- Church: Church of Sweden
- Archdiocese: Uppsala
- Appointed: 1583
- In office: 1583–1591
- Predecessor: Laurentius Petri Gothus
- Successor: Abraham Angermannus
- Previous post: Bishop of Växjö (1576-1583)

Orders
- Consecration: 2 June 1577 by Laurentius Petri Gothus
- Rank: Metropolitan Archbishop

Personal details
- Born: 1520
- Died: 1 January 1591 (aged 70–71)
- Buried: Uppsala Cathedral

= Andreas Laurentii Björnram =

Swedish religious leader

Andreas Laurentii Björnram (1520 – 1 January 1591), also known as Bothniensis, Bureus which he called himself in honor of his mother's family, was Archbishop of Uppsala in the Church of Sweden from 1583 to his death.
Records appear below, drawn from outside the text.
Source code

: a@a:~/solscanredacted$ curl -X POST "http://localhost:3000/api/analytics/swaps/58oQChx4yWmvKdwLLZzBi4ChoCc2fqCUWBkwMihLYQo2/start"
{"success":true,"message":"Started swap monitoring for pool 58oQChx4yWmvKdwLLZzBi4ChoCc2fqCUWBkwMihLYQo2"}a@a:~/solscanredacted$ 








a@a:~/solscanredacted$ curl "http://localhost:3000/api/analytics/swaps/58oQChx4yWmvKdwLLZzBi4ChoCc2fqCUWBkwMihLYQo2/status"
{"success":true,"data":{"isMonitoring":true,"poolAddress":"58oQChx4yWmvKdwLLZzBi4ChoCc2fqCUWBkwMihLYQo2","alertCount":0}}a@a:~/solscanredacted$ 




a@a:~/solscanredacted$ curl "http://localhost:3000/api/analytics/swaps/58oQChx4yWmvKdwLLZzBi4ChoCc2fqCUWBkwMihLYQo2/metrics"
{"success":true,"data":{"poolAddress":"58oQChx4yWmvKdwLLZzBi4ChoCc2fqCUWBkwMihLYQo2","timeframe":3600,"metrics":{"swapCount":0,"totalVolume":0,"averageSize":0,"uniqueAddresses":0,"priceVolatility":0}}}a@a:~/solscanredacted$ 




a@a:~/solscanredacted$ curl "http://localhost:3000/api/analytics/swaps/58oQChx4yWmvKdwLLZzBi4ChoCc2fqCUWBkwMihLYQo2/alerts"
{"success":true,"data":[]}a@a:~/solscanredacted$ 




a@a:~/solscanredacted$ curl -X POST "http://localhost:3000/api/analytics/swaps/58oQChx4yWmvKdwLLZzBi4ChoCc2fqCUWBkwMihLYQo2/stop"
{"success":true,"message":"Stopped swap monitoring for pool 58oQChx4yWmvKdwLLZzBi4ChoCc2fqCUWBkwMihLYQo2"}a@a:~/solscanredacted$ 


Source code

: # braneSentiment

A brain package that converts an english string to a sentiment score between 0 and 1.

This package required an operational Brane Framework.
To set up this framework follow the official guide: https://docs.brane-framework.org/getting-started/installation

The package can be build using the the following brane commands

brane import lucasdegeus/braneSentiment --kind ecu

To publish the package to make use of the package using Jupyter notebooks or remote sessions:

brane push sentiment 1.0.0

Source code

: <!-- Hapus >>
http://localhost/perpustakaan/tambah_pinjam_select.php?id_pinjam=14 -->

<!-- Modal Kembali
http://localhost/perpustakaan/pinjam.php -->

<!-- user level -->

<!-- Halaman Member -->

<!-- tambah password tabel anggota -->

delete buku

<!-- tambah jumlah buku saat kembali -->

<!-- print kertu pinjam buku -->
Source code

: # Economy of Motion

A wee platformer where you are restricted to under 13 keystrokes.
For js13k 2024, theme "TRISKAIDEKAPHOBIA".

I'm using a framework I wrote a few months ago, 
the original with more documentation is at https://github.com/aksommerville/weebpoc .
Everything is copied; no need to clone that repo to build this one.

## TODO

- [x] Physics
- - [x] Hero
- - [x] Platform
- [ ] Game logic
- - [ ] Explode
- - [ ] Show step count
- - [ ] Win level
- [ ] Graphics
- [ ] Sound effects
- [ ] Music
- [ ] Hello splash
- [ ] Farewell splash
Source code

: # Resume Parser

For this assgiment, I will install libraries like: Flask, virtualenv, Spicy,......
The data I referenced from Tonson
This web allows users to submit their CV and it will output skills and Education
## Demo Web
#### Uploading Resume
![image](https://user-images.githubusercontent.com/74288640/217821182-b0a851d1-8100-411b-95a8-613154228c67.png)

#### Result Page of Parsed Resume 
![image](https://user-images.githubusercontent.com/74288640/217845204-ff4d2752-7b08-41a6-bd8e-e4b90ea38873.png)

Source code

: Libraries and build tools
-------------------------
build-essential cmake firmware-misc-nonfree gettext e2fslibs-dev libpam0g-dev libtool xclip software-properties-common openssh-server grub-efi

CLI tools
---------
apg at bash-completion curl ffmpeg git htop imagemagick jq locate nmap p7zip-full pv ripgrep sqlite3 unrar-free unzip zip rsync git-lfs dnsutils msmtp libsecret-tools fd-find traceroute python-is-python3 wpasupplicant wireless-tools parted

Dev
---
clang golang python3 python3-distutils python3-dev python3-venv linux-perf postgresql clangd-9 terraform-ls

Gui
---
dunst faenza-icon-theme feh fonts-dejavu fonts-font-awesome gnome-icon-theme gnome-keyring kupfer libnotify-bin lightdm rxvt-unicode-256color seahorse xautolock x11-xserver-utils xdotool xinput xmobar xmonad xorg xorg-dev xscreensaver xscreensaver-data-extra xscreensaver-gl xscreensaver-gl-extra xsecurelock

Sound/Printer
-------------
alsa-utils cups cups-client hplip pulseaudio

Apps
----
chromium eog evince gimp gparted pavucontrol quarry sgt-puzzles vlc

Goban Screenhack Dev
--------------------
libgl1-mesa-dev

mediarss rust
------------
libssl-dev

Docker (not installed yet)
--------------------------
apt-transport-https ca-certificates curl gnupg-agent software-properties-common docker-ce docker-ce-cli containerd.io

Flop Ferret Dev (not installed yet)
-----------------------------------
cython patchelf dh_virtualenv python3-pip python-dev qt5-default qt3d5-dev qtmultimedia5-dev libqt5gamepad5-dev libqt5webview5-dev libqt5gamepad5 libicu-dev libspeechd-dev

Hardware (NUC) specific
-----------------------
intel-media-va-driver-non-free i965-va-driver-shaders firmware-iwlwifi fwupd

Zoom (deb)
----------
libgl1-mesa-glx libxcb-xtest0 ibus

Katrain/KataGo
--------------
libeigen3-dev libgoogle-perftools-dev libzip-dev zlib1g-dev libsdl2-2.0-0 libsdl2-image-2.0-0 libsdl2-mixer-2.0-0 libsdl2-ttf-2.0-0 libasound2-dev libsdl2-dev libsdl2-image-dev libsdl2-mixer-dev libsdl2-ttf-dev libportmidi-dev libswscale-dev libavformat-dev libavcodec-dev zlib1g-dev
He was born in 1520, being the last Archbishop of Uppsala to have been born before King Gustav Vasa decreed Lutheranism to be the official state religion of the Kingdom of Sweden in 1531 during the Lutheran Reformation.

Was one of the strongest supporters of King John III of Sweden's liturgy. Eventually he changed his mind, and as archbishop advocated the reading of Martin Luther's catechism.

He was married to Margareta, the daughter of Laurentius Petri, a main character in the Swedish reformation of 1531.